Even small spreadsheets can contain thousands of links, formulas, and cell references, creating many of opportunities for error. Even in simple spreadsheet calculations, a cell reference that is off by even one row or column returns different results than what you expected.
Let's take a look at some common pitfalls when using spreadsheets for business analytics. We’ll also look at how business intelligence (BI) is a more reliable method for business decision support.
Spreadsheets are inherently risky because they typically are updated manually, and error-checking is extremely challenging. A calculation can easily become broken in the course of adding or updating data. An error in one cell can snowball throughout your data. Don’t believe spreadsheet errors represent a significant risk? They are blamed for:
- A $6 billion derivatives trading loss at JPMorgan Chase. Investigators found that the model that underpinned the hedging strategy operated through a series of manually completed spreadsheets that should have been automated but never were.

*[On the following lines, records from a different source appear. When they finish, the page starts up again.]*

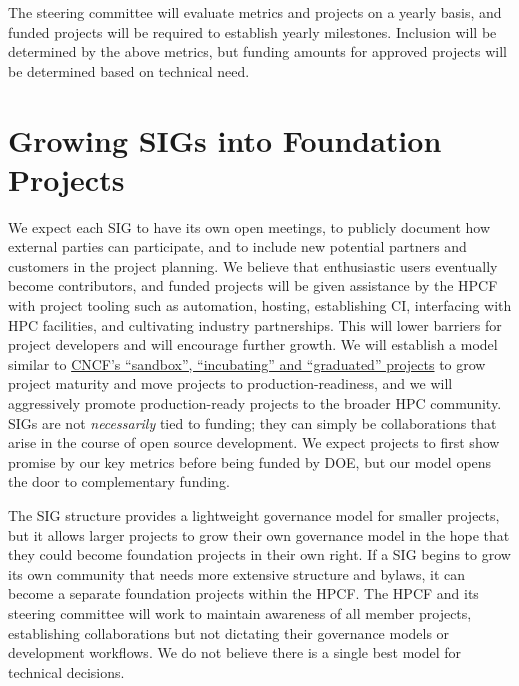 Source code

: \documentclass[11pt]{article}
\begin{document}
The steering committee will evaluate metrics and projects on a yearly basis, and funded
projects will be required to establish yearly milestones. 
Inclusion will be determined by the above metrics, but
funding amounts for approved projects will be determined based on technical need.

\section{Growing SIGs into Foundation Projects}

We expect each SIG to have its own open meetings, to publicly document how external
parties can participate, and to include new potential partners and customers in the
project planning. We believe that enthusiastic users eventually become contributors, and
funded projects will be given assistance by the HPCF with project tooling such as
automation, hosting, establishing CI, interfacing with HPC facilities, and cultivating
industry partnerships. This will lower barriers for project developers and will
encourage further growth. We will establish a model similar to
\href{https://www.cncf.io/projects/}{CNCF's ``sandbox'', ``incubating'' and
  ``graduated'' projects} to grow project maturity and move projects to
production-readiness, and we will aggressively promote production-ready projects to the
broader HPC community. SIGs are not {\it necessarily} tied to funding; they can simply
be collaborations that arise in the course of open source development. We expect
projects to first show promise by our key metrics before being funded by DOE, but our
model opens the door to complementary funding.

The SIG structure provides a lightweight governance model for smaller projects, but it
allows larger projects to grow their own governance model in the hope that they could
become foundation projects in their own right. If a SIG begins to grow its own community
that needs more extensive structure and bylaws, it can become a separate foundation
projects within the HPCF. The HPCF and its steering committee will work to maintain
awareness of all member projects, establishing collaborations but not dictating their
governance models or development workflows. We do not believe there is a single best
model for technical decisions.
\end{document}
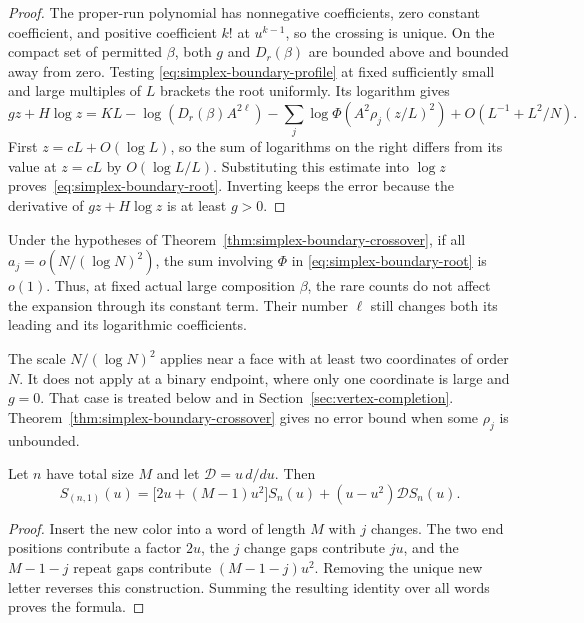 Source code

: \begin{proof}
The proper-run polynomial has nonnegative coefficients, zero constant
coefficient, and positive coefficient $k!$ at $u^{k-1}$, so the crossing
is unique. On the compact set of permitted $\beta$, both $g$ and
$D_r(\beta)$ are bounded above and bounded away from zero. Testing
\eqref{eq:simplex-boundary-profile} at fixed sufficiently small and large
multiples of $L$ brackets the root uniformly. Its logarithm gives
\[
gz+H\log z=KL-\log(D_r(\beta)A^{2\ell})
-\sum_j\log\Phi(A^2\rho_j(z/L)^2)
+O(L^{-1}+L^2/N).
\]
First $z=cL+O(\log L)$, so the sum of logarithms on the right differs
from its value at $z=cL$ by $O(\log L/L)$. Substituting this estimate
into $\log z$ proves~\eqref{eq:simplex-boundary-root}. Inverting keeps
the error because the derivative of $gz+H\log z$ is at least $g>0$.
\end{proof}

\begin{corollary}
\label{cor:simplex-rare-invisibility}
Under the hypotheses of Theorem~\ref{thm:simplex-boundary-crossover}, if
all $a_j=o(N/(\log N)^2)$, the sum involving $\Phi$ in
\eqref{eq:simplex-boundary-root} is $o(1)$. Thus, at fixed actual large
composition $\beta$, the rare counts do not affect the expansion through
its constant term. Their number $\ell$ still changes both its leading
and its logarithmic coefficients.
\end{corollary}

The scale $N/(\log N)^2$ applies near a face with at least two coordinates
of order $N$. It does not apply at a binary endpoint, where only one
coordinate is large and $g=0$. That case is treated below and in
Section~\ref{sec:vertex-completion}.
Theorem~\ref{thm:simplex-boundary-crossover} gives no error bound when some
$\rho_j$ is unbounded.

\begin{lemma}
\label{lem:singleton-insertion}
Let $n$ have total size $M$ and let $\mathcal D=u\,d/du$. Then
\[
S_{(n,1)}(u)=\bigl[2u+(M-1)u^2\bigr]S_n(u)
+(u-u^2)\mathcal D S_n(u).
\]
\end{lemma}

\begin{proof}
Insert the new color into a word of length $M$ with $j$ changes.
The two end positions contribute a factor $2u$, the $j$ change gaps
contribute $ju$, and the $M-1-j$ repeat gaps contribute
$(M-1-j)u^2$. Removing the unique new letter reverses this construction.
Summing the resulting identity over all words proves the formula.
\end{proof}

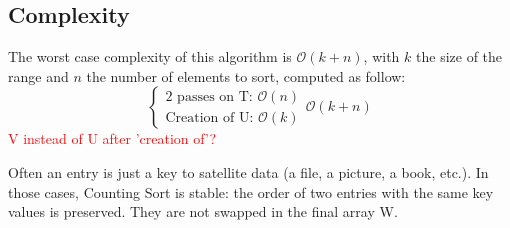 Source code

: \subsection{Complexity} The worst case complexity of this algorithm is $\mathcal{O}(k+n)$, with $k$ the size of the range and $n$ the number of elements to sort, computed as follow:
\[ 
\begin{cases}
\text{2 passes on T: } \mathcal{O}(n) \\
\text{Creation of U: } \mathcal{O}(k)
\end{cases} \mathcal{O}(k+n)
\]
\textcolor{red}{V instead of U after 'creation of'?}
\begin{remark} Often an entry is just a key to satellite data (a file, a picture, a book, etc.). In those cases, Counting Sort is stable: the order of two entries with the same key values is preserved. They are not swapped in the final array W. \end{remark} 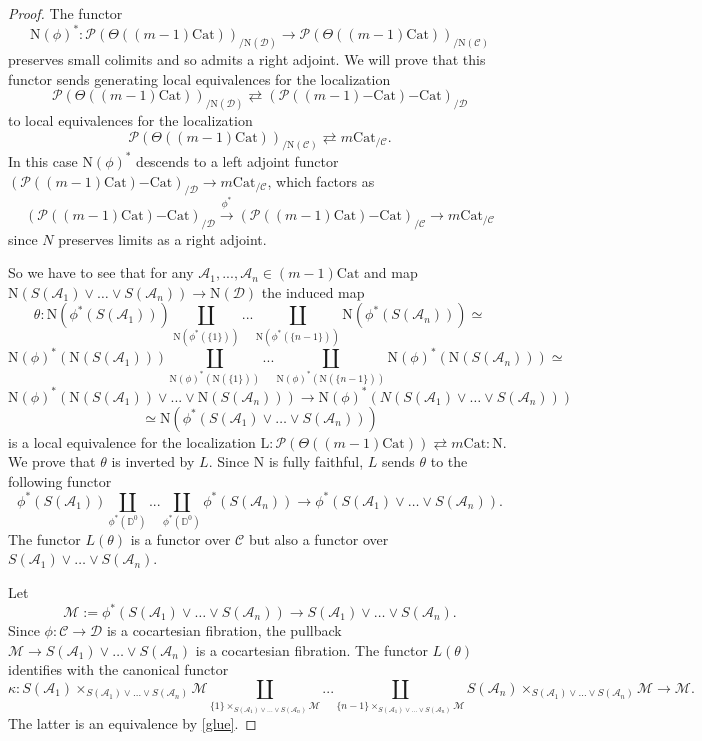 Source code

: \documentclass[10pt,oneside]{article}
\numberwithin{equation}{section} %
\numberwithin{figure}{section} %
\theoremstyle{plain}
\theoremstyle{definition}
\newcommand{\bD}{{\mathbb D}}
\newcommand{\mA}{{\mathcal A}}
\newcommand{\mC}{{\mathcal C}}
\newcommand{\mD}{{\mathcal D}}
\newcommand{\mM}{{\mathcal M}}
\newcommand{\mP}{{\mathcal P}}
\renewcommand{\L}{{\mathrm L}}
\newcommand{\N}{{\mathrm N}}
\newcommand{\Cat}{\mathrm{Cat}}
\begin{document}
\begin{proof}
The functor $$\N(\phi)^*: \mP(\Theta((m-1)\Cat))_{/\N(\mD)} \to \mP(\Theta((m-1)\Cat))_{/\N(\mC)} $$ preserves small colimits
and so admits a right adjoint.
We will prove that this functor sends generating local equivalences
for the localization $$\mP(\Theta((m-1)\Cat))_{/\N(\mD)} \rightleftarrows ({{\mP((m-1)\mathrm{-}\Cat)}\mathrm{-}\Cat})_{/\mD}$$ to local equivalences for the
localization $$\mP(\Theta((m-1)\Cat))_{/\N(\mC)} \rightleftarrows m\Cat_{/\mC}.$$
In this case $\N(\phi)^*$ descends to a left adjoint functor 
$({\mP((m-1)\Cat)}\mathrm{-}\Cat)_{/\mD} \to {m\Cat}_{/\mC} $, 
which factors as $$({\mP((m-1)\Cat)}\mathrm{-}\Cat)_{/\mD} \xrightarrow{\phi^*}({\mP((m-1)\Cat)}\mathrm{-}\Cat)_{/\mC} \to {m\Cat}_{/\mC} $$
since $N$ preserves limits as a right adjoint.

So we have to see that for any $\mA_1,..., \mA_n \in (m-1)\Cat $ and map
$ \N(S(\mA_1) \vee \ldots \vee S(\mA_n)) \to \N(\mD)$
the induced map
$$ \theta: \N(\phi^*(S(\mA_1))) \coprod_{\N(\phi^*(\{1\} ))} ... \coprod_{\N(\phi^*(\{n-1\}))} \N(\phi^*(S(\mA_n))) \simeq $$ 
$$\N(\phi)^*(\N(S(\mA_1))) \coprod_{\N(\phi)^*(\N(\{1\}))} ... \coprod_{\N(\phi)^*(\N(\{n-1\}))} \N(\phi)^*(\N(S(\mA_n))) \simeq $$$$ \N(\phi)^*(\N(S(\mA_1)) \vee ... \vee \N(S(\mA_n))) \to \N(\phi)^*(N(S(\mA_1) \vee \ldots \vee S(\mA_n)))$$$$ \simeq \N(\phi^*(S(\mA_1) \vee \ldots \vee S(\mA_n))) $$
is a local equivalence for the localization $\L: \mP(\Theta((m-1)\Cat)) \rightleftarrows m\Cat: \N$. We prove that $\theta$ is inverted by $L$.
Since $\N$ is fully faithful, $L$  sends $\theta$ to the following functor
$$ \phi^*(S(\mA_1)) \coprod_{\phi^*(\bD^0)} ... \coprod_{\phi^*(\bD^0)} \phi^*(S(\mA_n)) \to \phi^*(S(\mA_1) \vee \ldots \vee S(\mA_n)).$$
The functor $L(\theta)$ is a functor over $\mC$ but also a functor over $S(\mA_1) \vee \ldots \vee S(\mA_n).$

Let $$ \mM := \phi^*(S(\mA_1) \vee \ldots \vee S(\mA_n)) \to S(\mA_1) \vee \ldots \vee S(\mA_n). $$
Since $\phi: \mC \to \mD$ is a cocartesian fibration,
the pullback $\mM \to S(\mA_1) \vee \ldots \vee S(\mA_n)$
is a cocartesian fibration.
The functor $L(\theta)$ identifies with the canonical functor
$$ \kappa: S(\mA_1) \times_{S(\mA_1) \vee \ldots \vee S(\mA_n)} \mM \coprod_{\{1\} \times_{S(\mA_1) \vee \ldots \vee S(\mA_n)} \mM} ... \coprod_{\{n-1\} \times_{S(\mA_1) \vee \ldots \vee S(\mA_n)} \mM} S(\mA_n) \times_{S(\mA_1) \vee \ldots \vee S(\mA_n)} \mM \to \mM.$$ 
The latter is an equivalence by \cref{glue}.
\end{proof}
\end{document}

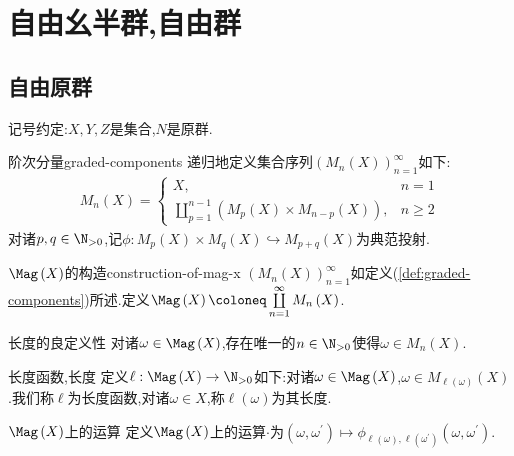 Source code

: \chapter{自由幺半群,自由群}

\section{自由原群}

记号约定:$X,Y,Z$是集合,$N$是原群.

\begin{definition}{阶次分量}{graded-components}
	递归地定义集合序列$\left(M_{n}\left(X\right)\right)_{n=1}^{\infty}$如下:
	\begin{align}
		M_{n}\left(X\right)=
		\begin{cases}
			X,&n=1\\
			\coprod\limits_{p=1}^{n-1}\left(M_{p}\left(X\right)\times M_{n-p}\left(X\right)\right),&n\geq 2
		\end{cases}
	\end{align}
	对诸$p,q\in\N_{>0}$,记$\phi:M_{p}\left(X\right)\times M_{q}\left(X\right)\hookrightarrow M_{p+q}\left(X\right)$为典范投射.
\end{definition}

\begin{definition}{$\Mag\left(X\right)$的构造}{construction-of-mag-x}
	$\left(M_{n}\left(X\right)\right)_{n=1}^{\infty}$如定义(\ref{def:graded-components})所述.定义$\Mag\left(X\right)\coloneq\coprod\limits_{n=1}^{\infty}M_{n}\left(X\right)$.
\end{definition}

\begin{proposition}{长度的良定义性}{}
	对诸$\omega\in\Mag\left(X\right)$,存在唯一的$n\in\N_{>0}$使得$\omega\in M_{n}\left(X\right)$.
\end{proposition}

\begin{definition}{长度函数,长度}{}
	定义$\ell:\Mag\left(X\right)\to\N_{>0}$如下:对诸$\omega\in\Mag\left(X\right)$,$\omega\in M_{\ell\left(\omega\right)}\left(X\right)$.我们称$\ell$为长度函数,对诸$\omega\in X$,称$\ell\left(\omega\right)$为其长度.
\end{definition}

\begin{definition}{$\Mag\left(X\right)$上的运算}{}
	定义$\Mag\left(X\right)$上的运算$\cdot$为$\left(\omega,\omega^{\prime}\right)\mapsto\phi_{\ell\left(\omega\right),\ell\left(\omega^{\prime}\right)}\left(\omega,\omega^{\prime}\right)$.
\end{definition}

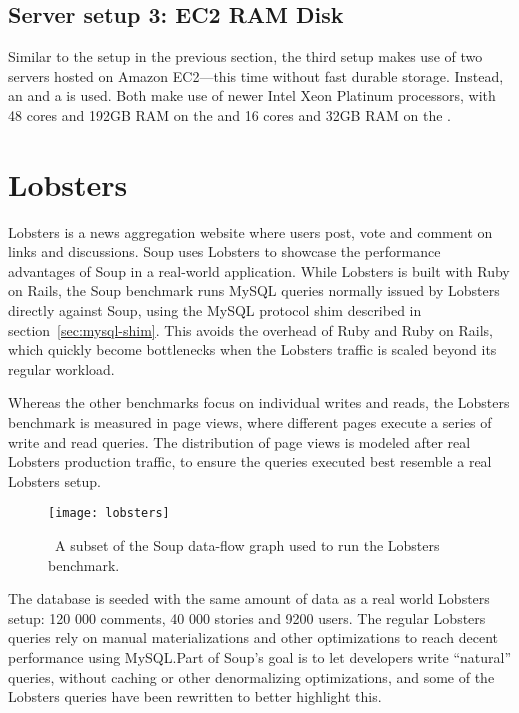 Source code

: \subsection{Server setup 3: EC2 RAM Disk}

Similar to the setup in the previous section, the third setup makes use of two
servers hosted on Amazon EC2---this time without fast durable storage. Instead,
an  and a  is used. Both make use of newer
Intel Xeon Platinum processors, with 48 cores and 192GB RAM on the  and
16 cores and 32GB RAM on the .

\section{Lobsters}


Lobsters is a news aggregation website where users post,
vote and comment on links and discussions. Soup uses Lobsters to showcase the
performance advantages of Soup in a real-world application. While Lobsters is
built with Ruby on Rails, the Soup benchmark runs MySQL queries normally issued
by Lobsters directly against Soup, using the MySQL protocol shim described in
section~\ref{sec:mysql-shim}. This avoids the overhead of Ruby and Ruby on
Rails, which quickly become bottlenecks when the Lobsters traffic is scaled
beyond its regular workload.

Whereas the other benchmarks focus on individual writes and reads, the Lobsters
benchmark is measured in page views, where different pages execute a series of
write and read queries. The distribution of page views is modeled after real
Lobsters production traffic, to ensure the queries executed best resemble a real
Lobsters setup.

\begin{figure}[H]
  \centering
  \texttt{[image: lobsters]}
  \caption{\
    A subset of the Soup data-flow graph used to run the Lobsters benchmark.
  }\label{fig:lobsters-graph}
\end{figure}

The database is seeded with the same amount of data as a real world Lobsters
setup: 120 000 comments, 40 000 stories and 9200 users. The regular Lobsters
queries rely on manual materializations and other optimizations to reach decent
performance using MySQL.\@ Part of Soup's goal is to let developers write
``natural'' queries, without caching or other denormalizing optimizations, and
some of the Lobsters queries have been rewritten to better highlight this.

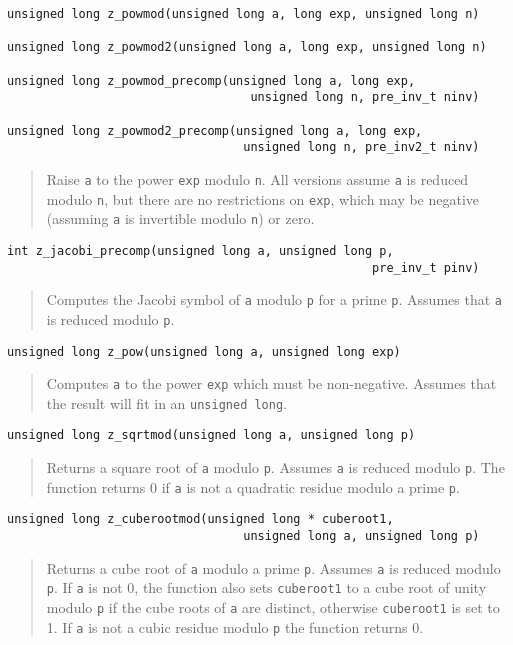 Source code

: \documentclass[a4paper,10pt]{article}
\newcommand{\code}{\lstinline}
\begin{document}
\begin{lstlisting}
unsigned long z_powmod(unsigned long a, long exp, unsigned long n)

unsigned long z_powmod2(unsigned long a, long exp, unsigned long n)

unsigned long z_powmod_precomp(unsigned long a, long exp, 
                                  unsigned long n, pre_inv_t ninv)
                                     
unsigned long z_powmod2_precomp(unsigned long a, long exp, 
                                 unsigned long n, pre_inv2_t ninv)
\end{lstlisting}
\begin{quote}
Raise \code{a} to the power \code{exp} modulo \code{n}. All versions assume \code{a} is reduced modulo \code{n}, but there are no restrictions on \code{exp}, which may be negative (assuming \code{a} is invertible modulo \code{n}) or zero. 
\end{quote}                              

\begin{lstlisting}
int z_jacobi_precomp(unsigned long a, unsigned long p, 
                                                   pre_inv_t pinv)
\end{lstlisting}
\begin{quote}
Computes the Jacobi symbol of \code{a} modulo \code{p} for a prime \code{p}. Assumes that \code{a} is reduced modulo \code{p}.
\end{quote}

\begin{lstlisting}
unsigned long z_pow(unsigned long a, unsigned long exp)
\end{lstlisting}
\begin{quote}
Computes \code{a} to the power \code{exp} which must be non-negative. Assumes that the result will fit in an \code{unsigned long}.
\end{quote}

\begin{lstlisting}
unsigned long z_sqrtmod(unsigned long a, unsigned long p)
\end{lstlisting}
\begin{quote}
Returns a square root of \code{a} modulo \code{p}. Assumes \code{a} is reduced modulo \code{p}. The function returns 0 if \code{a} is not a quadratic residue modulo a prime \code{p}.
\end{quote}

\begin{lstlisting}
unsigned long z_cuberootmod(unsigned long * cuberoot1, 
                                 unsigned long a, unsigned long p)
\end{lstlisting}
\begin{quote}
Returns a cube root of \code{a} modulo a prime \code{p}. Assumes \code{a} is reduced modulo \code{p}. If \code{a} is not 0, the function also sets \code{cuberoot1} to a cube root of unity modulo \code{p} if the cube roots of \code{a} are distinct, otherwise \code{cuberoot1} is set to 1. If \code{a} is not a cubic residue modulo \code{p} the function returns 0.
\end{quote}
\end{document}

No business can afford to base important business decisions upon something that can contain mistakes.
Increased Security Risk
Spreadsheets are frequently distributed via e-mail. Unfortunately, both spreadsheets and e-mail suffer from weak access-control capabilities, so you could easily expose unsecure data to both employees and non-employees. Did your spreadsheet with the comp plans for your sales team just get forwarded to your competition? Even password-protected spreadsheets can easily be compromised by free or inexpensive third-party tools (just Google “how to crack a spreadsheet password”).
Another security hazard is that with spreadsheets, anyone can change the data. Also, there is no built-in audit trail. If someone edits a formula or data, there’s no recording of who made the edit and why. There is also no archive or roll-back capability.
Spreadsheets Simply Cannot Handle Large Data Sets
As they grow in size, spreadsheets become slow and unwieldy, resulting in lost productivity as users wait for queries to complete. Links and formulas commonly break, and ensuring formula validity becomes more and more problematic, if not impossible. Spreadsheets are designed to handle data across two dimensions; analyzing more than this involves creating pivot tables or manually creating views of additional dimensions, which is fragile, time consuming and error-prone.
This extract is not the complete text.